| What to do |
An exact reprint of all the records is the expected answer.

Stored data entries:
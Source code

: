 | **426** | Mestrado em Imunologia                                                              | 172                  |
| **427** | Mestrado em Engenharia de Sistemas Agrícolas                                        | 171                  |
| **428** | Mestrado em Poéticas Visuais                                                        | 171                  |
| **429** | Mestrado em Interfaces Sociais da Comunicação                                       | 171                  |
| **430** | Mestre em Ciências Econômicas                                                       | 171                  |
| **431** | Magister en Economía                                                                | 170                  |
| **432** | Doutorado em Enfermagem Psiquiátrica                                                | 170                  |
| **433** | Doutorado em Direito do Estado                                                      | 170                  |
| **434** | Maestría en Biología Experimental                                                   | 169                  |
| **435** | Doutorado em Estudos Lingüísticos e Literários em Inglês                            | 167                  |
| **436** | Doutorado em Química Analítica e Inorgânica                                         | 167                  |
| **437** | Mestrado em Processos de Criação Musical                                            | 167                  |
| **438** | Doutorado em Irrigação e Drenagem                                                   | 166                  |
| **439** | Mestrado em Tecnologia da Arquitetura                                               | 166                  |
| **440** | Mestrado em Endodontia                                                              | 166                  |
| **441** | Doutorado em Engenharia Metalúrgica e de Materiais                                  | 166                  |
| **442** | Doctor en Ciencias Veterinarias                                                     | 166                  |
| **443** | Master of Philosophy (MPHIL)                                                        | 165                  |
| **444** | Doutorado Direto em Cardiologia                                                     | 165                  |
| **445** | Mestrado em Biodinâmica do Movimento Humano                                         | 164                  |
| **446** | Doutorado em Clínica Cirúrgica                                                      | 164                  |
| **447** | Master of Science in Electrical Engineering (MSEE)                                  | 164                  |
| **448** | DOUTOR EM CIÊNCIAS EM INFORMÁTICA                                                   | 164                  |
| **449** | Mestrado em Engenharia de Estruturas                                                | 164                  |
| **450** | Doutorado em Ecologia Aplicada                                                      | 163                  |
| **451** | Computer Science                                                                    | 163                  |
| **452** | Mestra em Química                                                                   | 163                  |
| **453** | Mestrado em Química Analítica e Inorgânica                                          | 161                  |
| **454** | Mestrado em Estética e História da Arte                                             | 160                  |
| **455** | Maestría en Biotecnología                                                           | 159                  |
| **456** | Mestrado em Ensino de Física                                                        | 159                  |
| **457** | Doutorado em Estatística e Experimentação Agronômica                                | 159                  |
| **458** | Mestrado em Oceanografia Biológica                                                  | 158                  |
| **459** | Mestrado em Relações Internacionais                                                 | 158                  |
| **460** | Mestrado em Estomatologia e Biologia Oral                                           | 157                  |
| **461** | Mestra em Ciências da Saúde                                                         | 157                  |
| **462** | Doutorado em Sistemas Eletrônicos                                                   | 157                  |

| Solution |
Source code

: | **426** | Mestrado em Imunologia                                                              | 172                  |
| **427** | Mestrado em Engenharia de Sistemas Agrícolas                                        | 171                  |
| **428** | Mestrado em Poéticas Visuais                                                        | 171                  |
| **429** | Mestrado em Interfaces Sociais da Comunicação                                       | 171                  |
| **430** | Mestre em Ciências Econômicas                                                       | 171                  |
| **431** | Magister en Economía                                                                | 170                  |
| **432** | Doutorado em Enfermagem Psiquiátrica                                                | 170                  |
| **433** | Doutorado em Direito do Estado                                                      | 170                  |
| **434** | Maestría en Biología Experimental                                                   | 169                  |
| **435** | Doutorado em Estudos Lingüísticos e Literários em Inglês                            | 167                  |
| **436** | Doutorado em Química Analítica e Inorgânica                                         | 167                  |
| **437** | Mestrado em Processos de Criação Musical                                            | 167                  |
| **438** | Doutorado em Irrigação e Drenagem                                                   | 166                  |
| **439** | Mestrado em Tecnologia da Arquitetura                                               | 166                  |
| **440** | Mestrado em Endodontia                                                              | 166                  |
| **441** | Doutorado em Engenharia Metalúrgica e de Materiais                                  | 166                  |
| **442** | Doctor en Ciencias Veterinarias                                                     | 166                  |
| **443** | Master of Philosophy (MPHIL)                                                        | 165                  |
| **444** | Doutorado Direto em Cardiologia                                                     | 165                  |
| **445** | Mestrado em Biodinâmica do Movimento Humano                                         | 164                  |
| **446** | Doutorado em Clínica Cirúrgica                                                      | 164                  |
| **447** | Master of Science in Electrical Engineering (MSEE)                                  | 164                  |
| **448** | DOUTOR EM CIÊNCIAS EM INFORMÁTICA                                                   | 164                  |
| **449** | Mestrado em Engenharia de Estruturas                                                | 164                  |
| **450** | Doutorado em Ecologia Aplicada                                                      | 163                  |
| **451** | Computer Science                                                                    | 163                  |
| **452** | Mestra em Química                                                                   | 163                  |
| **453** | Mestrado em Química Analítica e Inorgânica                                          | 161                  |
| **454** | Mestrado em Estética e História da Arte                                             | 160                  |
| **455** | Maestría en Biotecnología                                                           | 159                  |
| **456** | Mestrado em Ensino de Física                                                        | 159                  |
| **457** | Doutorado em Estatística e Experimentação Agronômica                                | 159                  |
| **458** | Mestrado em Oceanografia Biológica                                                  | 158                  |
| **459** | Mestrado em Relações Internacionais                                                 | 158                  |
| **460** | Mestrado em Estomatologia e Biologia Oral                                           | 157                  |
| **461** | Mestra em Ciências da Saúde                                                         | 157                  |
| **462** | Doutorado em Sistemas Eletrônicos                                                   | 157                  |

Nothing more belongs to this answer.